A literary language in transnational circulation for over a hundred years; a Gospel radio program; home studios in the bustling city; disc recordings sold at farmers’ markets; gospel songs shared on social media; a night-long song-signing daibbit performance in a church gathering; the inscription of ddoqmuq mutgguat singing on the ethnic heritage list—on the southwestern Chinese border, the Lisu hanleixsu have encountered all these sound technologies in their Christian practice of aurality. Most of the acoustic dimensions of early conversion were presented to the converts as written or printed forms, in which the Fraser script served as both a force that constituted the Christian vision of modernity and a medium for constructing knowledge about it.

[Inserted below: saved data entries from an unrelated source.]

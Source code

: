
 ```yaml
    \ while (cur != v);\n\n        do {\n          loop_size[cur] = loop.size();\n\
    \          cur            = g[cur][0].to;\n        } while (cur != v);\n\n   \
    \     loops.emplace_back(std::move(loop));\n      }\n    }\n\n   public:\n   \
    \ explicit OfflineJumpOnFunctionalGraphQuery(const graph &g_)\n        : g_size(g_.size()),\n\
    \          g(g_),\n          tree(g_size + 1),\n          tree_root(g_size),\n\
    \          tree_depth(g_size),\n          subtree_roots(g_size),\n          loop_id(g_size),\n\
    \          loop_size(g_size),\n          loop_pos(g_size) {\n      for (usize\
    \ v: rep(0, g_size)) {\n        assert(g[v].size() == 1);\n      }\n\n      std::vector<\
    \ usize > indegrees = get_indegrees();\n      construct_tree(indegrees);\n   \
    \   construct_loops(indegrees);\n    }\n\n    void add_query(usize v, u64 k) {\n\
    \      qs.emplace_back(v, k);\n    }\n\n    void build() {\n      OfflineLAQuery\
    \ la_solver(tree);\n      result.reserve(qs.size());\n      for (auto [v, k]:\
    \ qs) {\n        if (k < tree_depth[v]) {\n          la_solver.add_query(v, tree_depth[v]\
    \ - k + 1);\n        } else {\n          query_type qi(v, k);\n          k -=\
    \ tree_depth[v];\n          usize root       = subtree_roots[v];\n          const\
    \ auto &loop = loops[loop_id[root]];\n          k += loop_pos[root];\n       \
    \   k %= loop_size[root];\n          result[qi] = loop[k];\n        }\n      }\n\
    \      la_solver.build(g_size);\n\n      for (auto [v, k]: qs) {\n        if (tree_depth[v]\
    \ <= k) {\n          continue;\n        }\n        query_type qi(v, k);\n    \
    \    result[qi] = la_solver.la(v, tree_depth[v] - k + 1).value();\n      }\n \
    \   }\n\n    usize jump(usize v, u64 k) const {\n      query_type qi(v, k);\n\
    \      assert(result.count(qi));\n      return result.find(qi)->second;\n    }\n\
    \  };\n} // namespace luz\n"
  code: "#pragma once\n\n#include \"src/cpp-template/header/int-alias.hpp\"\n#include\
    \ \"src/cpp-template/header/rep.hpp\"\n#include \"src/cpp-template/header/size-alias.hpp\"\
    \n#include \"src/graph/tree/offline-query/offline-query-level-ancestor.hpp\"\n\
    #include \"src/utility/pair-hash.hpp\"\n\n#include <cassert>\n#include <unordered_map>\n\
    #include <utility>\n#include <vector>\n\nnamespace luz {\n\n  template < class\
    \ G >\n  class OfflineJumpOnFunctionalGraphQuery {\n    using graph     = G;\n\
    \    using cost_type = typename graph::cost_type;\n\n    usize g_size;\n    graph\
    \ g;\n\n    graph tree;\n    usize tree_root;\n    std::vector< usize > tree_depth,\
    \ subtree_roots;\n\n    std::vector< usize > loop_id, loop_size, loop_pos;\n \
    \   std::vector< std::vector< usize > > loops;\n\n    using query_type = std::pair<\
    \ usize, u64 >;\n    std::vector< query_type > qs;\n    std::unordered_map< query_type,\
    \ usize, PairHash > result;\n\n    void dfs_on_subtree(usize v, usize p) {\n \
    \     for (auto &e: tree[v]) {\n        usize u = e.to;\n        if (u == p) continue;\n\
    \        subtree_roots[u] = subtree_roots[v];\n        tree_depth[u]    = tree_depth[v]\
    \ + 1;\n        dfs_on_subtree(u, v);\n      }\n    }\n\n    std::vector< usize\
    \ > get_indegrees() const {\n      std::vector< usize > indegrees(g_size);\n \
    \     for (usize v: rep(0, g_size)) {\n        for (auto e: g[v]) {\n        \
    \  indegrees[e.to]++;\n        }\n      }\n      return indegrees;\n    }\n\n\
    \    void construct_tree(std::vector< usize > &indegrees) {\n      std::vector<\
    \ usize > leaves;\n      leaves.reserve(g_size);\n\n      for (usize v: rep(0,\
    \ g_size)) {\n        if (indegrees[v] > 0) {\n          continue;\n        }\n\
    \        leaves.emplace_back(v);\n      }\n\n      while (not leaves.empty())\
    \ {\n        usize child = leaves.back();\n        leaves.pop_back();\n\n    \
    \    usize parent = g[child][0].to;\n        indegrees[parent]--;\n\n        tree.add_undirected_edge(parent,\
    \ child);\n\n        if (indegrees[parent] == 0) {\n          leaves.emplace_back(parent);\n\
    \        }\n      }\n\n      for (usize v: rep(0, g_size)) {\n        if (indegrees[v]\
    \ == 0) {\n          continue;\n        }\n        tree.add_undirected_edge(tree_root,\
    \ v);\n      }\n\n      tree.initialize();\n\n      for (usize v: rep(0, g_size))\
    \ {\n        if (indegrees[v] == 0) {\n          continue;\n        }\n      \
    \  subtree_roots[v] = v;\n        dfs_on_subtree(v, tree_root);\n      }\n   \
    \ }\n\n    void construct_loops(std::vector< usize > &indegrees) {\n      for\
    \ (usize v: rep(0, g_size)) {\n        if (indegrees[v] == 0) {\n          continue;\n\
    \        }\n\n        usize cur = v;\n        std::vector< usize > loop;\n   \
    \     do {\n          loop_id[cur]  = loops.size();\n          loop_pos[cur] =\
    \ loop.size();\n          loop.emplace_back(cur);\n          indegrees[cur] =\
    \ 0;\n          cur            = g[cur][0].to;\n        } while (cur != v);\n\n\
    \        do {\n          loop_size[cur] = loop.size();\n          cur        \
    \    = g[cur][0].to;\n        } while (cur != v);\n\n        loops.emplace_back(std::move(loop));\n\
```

Deriving from American media evangelism, the radio as an emerging Christian medium introduced recorded sound to the separated hanleixsu for the first time, producing a different kind of church space and an audible technique for the new listening community. The home studio, with limited financial, technical, and material support, provided a vital link to the Lisu media practitioners who dedicated themselves to gospel music and media production for transnational circulation and listening. The disc recording— once prevalent for its affordability, durability, and reproducibility—provided the local community members with the opportunity to create and consume their own music for vernacular uses. The disciplining work on the public exhibition of Christian culture in the case of the Lisu peasant choir turned a usable Christian vocal technique into a legible sound object. Faith is (re) made or restrained through the aural as defined by relationality and renewability, which, I argue, is the essential part of the broader Lisu pursuit of Christian belonging.

Despite the seeming clarity of the Gospel message conveyed through each of the foregoing mediums, there have been many twists in the Lisu Christian process of striving after faith, twists that this book has attempted to describe. Lisu radio producers of GBM started to work for evangelical outreach, but later determined to make more Lisu music videos and films for nonradio use. In the Lisu transnational recording industry, the rapidly emerging media specialists based in Myanmar and Chiang Mai became stars, yet their fame arose not from any form of superiority but from their roles as advocates for community members.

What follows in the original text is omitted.